If a person poses a threat to the church building or the people inside, church employees have the right to ask that person to leave or take other steps to make sure that that person does as little damage as possible.

Example 1: A church is so big that they feel that they need armed guards on the premises. A gunman enters the building, shooting parishioners. The armed guard shoots the gunman.

Example 2: A church located near a football stadium sells parking spots on home game days. The church's facilities (kitchen, restrooms, lounge area) are open to those parking at the church that day. A group of very drunk people unassociated with the church's parking operation come and want to use the church's restroom to drunk-puke in. The parking manager and several parkers tell the drunk and sick people to leave.

Example 3: A pastor is at home with her young daughters. A member of the church shows up on her doorstep asking for help, but is clearly a danger to himself and others. The pastor, thinking of her daughters' safety, forces the man to leave.

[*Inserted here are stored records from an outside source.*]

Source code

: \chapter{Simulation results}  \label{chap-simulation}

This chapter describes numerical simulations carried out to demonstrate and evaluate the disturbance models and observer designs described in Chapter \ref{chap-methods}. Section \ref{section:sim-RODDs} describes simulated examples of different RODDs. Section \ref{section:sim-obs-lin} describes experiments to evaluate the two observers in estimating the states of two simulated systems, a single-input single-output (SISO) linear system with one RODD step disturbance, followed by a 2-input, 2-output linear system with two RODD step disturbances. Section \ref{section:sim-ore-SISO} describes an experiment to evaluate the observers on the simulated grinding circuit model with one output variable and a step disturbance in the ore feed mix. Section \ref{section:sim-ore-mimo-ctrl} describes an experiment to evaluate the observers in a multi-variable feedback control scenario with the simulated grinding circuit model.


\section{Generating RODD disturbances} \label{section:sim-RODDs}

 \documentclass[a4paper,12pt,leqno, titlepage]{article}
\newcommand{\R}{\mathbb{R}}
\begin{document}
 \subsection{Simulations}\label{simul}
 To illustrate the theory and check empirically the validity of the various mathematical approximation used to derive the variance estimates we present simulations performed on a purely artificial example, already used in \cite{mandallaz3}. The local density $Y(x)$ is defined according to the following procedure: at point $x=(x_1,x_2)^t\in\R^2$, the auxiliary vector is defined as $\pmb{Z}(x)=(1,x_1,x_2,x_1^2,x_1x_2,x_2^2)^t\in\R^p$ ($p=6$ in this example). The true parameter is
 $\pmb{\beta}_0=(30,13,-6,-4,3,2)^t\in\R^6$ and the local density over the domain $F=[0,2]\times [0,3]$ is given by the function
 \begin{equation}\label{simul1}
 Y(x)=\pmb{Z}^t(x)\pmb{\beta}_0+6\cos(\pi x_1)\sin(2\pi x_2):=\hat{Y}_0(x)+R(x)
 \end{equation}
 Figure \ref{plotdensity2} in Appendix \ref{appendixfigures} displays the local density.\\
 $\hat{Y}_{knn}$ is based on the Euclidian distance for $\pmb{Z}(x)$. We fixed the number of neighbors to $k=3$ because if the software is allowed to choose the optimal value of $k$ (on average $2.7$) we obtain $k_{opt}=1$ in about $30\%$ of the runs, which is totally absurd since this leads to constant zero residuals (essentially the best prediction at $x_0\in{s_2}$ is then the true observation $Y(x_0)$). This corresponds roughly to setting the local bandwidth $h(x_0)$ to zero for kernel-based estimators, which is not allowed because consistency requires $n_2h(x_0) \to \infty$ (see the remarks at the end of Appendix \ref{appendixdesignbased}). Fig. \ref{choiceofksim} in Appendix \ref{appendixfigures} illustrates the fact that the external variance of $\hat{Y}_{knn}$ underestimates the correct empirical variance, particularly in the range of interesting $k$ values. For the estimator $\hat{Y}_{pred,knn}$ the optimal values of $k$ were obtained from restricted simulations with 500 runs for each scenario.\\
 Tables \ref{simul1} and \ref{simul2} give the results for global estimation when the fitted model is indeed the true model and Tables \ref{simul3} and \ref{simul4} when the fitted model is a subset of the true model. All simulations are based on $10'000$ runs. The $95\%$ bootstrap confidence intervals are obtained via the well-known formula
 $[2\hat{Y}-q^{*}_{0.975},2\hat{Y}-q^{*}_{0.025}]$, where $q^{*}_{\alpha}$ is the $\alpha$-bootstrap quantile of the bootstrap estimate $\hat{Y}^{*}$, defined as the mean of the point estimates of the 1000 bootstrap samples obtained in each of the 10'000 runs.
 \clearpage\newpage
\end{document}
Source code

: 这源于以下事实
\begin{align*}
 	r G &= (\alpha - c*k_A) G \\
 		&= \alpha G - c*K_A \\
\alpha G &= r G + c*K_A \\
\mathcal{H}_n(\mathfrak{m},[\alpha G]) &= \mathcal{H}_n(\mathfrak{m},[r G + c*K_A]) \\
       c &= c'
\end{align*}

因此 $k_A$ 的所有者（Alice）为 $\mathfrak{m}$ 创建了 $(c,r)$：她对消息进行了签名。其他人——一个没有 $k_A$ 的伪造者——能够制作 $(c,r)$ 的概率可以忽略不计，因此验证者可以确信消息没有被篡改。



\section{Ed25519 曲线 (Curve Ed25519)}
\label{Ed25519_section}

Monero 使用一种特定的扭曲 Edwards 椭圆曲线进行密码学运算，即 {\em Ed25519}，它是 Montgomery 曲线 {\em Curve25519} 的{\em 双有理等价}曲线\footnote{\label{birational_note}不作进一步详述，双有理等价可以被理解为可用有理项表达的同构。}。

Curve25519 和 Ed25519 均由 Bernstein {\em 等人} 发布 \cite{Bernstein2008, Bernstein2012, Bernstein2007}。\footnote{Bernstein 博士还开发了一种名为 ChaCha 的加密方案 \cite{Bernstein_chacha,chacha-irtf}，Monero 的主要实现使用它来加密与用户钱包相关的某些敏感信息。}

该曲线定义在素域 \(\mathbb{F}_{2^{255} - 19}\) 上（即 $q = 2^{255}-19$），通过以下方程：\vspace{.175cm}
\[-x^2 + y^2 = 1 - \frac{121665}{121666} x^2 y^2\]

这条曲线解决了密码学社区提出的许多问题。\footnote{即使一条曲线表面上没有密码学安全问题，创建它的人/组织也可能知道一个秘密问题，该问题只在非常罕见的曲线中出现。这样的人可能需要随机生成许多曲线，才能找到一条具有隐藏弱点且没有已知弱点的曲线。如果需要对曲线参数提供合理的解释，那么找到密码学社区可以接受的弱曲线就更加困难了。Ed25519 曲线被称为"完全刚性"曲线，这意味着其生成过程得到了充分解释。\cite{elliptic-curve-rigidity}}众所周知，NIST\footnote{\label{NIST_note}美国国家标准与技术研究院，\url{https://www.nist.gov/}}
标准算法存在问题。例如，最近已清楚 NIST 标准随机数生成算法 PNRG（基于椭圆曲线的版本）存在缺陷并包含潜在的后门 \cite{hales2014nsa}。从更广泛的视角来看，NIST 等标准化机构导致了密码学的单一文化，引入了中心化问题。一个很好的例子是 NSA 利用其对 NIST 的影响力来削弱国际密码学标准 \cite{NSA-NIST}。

Are the actions taken by those associated with the churches in these examples justified?
MikeGarcia

Con

Well, I would that any place of worship - regardless of religion - has the right to protect its property. You're correct in saying that a church building has a right and certain obligation to protect the property of the church and the safety of the parishioners present. Your examples, however, although justified, do not reflect something that a good Christian would do in the given situation. Christianity is based on helping others help themselves, not shunning them away.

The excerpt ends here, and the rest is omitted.